The physics metaphor
In astrophysics, gravity is a function of mass. The more massive an object, the stronger its gravitational pull, and the harder it is for other objects to escape its influence. Data behaves similarly in organisations.
As a dataset grows — in volume, in the number of applications that depend on it, in the number of processes that reference it, in the number of people whose decisions rely on it — it develops increasing gravitational pull. New applications are built near it because that’s where the data is. Processes are designed around it because moving the data is too expensive. Decisions default to what this dataset can answer because that’s what’s available.
Over time, the organisation’s strategic options are shaped not by what it needs to do, but by where its data mass sits. This is data gravity, and it’s one of the most underrecognised constraints on enterprise AI strategy.
How data gravity constrains AI
1. Location lock-in
AI models need data. When the data lives in a specific system — a legacy data warehouse, a vendor platform, a mainframe — the AI must either go to the data or the data must come to the AI. Both have costs. The gravitational pull of established data stores means AI deployments tend to cluster around existing data concentrations, regardless of whether those concentrations represent the right data for the problem being solved.
We saw a logistics company build its entire AI capability around the data available in its ERP system — not because ERP data was the best input for its use cases, but because the ERP was the largest accessible data mass. The resulting models were technically competent but strategically misaligned: they optimised for operational efficiency metrics the ERP could see, while the strategic priority was customer experience metrics that lived in three other systems with weaker data gravity.
2. Schema ossification
Large datasets develop rigid schemas that resist change. Every field, every table, every relationship has downstream dependencies — reports, integrations, processes, compliance requirements. Changing the schema means changing everything downstream.
For AI, this is particularly constraining. ML models often need data in forms that legacy schemas weren’t designed to support. New features need to be engineered. Historical data needs to be backfilled. Labels need to be created. Each of these requirements collides with the gravitational resistance of the existing schema.
3. Decision anchoring
When an organisation’s decision-making has been built around a particular dataset for years, the dataset shapes not just what decisions are made but how the organisation thinks about decisions. The available data defines the available questions.
A bank that has decades of transaction data thinks about customer value in transactional terms. Its AI strategy focuses on transaction-based predictions — fraud detection, spending patterns, credit risk. The strategic question — “how do we understand the customer’s financial life holistically?” — requires data the bank doesn’t have gravitational mass in: life events, aspirations, cross-institutional behaviour. The AI strategy follows the data gravity, not the strategic need.

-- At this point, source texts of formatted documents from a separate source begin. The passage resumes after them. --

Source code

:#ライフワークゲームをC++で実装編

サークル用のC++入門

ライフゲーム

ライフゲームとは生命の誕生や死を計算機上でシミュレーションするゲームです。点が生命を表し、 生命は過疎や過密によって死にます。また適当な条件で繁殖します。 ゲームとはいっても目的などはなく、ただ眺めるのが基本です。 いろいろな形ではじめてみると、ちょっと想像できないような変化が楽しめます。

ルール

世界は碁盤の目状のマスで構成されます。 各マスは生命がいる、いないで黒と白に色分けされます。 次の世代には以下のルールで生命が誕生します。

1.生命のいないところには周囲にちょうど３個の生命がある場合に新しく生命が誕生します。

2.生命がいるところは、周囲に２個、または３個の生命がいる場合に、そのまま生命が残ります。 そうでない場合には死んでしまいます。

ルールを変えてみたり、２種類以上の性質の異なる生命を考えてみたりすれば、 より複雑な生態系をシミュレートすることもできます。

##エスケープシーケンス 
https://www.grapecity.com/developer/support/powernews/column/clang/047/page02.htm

Your AI strategy shouldn’t be shaped by where your data mass is concentrated. But in practice, it almost always is.
Escaping the gravity well
We’ve observed three strategies that organisations use to overcome data gravity:
Federated architecture. Rather than moving data to a central location (fighting gravity), build the capability to query data where it lives. This requires investment in data fabric or data mesh architecture, but it decouples AI capability from data location. The model goes to the data instead of the data coming to the model.
Synthetic bridging. When the data you need doesn’t exist in sufficient mass, create it. Not fabricated data, but derived data — features engineered from existing sources that approximate the signals you need. A bank that lacks holistic customer data can engineer features from transactional data that serve as proxies for life events. This doesn’t solve the underlying data gap, but it breaks the gravitational constraint on the AI strategy.
Strategic data investment. Deliberately build data mass in strategically important areas, even before the AI use case is fully defined. If the strategy says “customer experience” matters, invest in collecting, structuring, and accumulating customer experience data — not because there’s a model to feed today, but because you need this gravitational centre to exist when the models are ready.
The organisations that break free from data gravity are the ones that recognise it as an organisational design problem, not a technical migration problem. Moving data is engineering. Changing what data the organisation orbits around is strategy.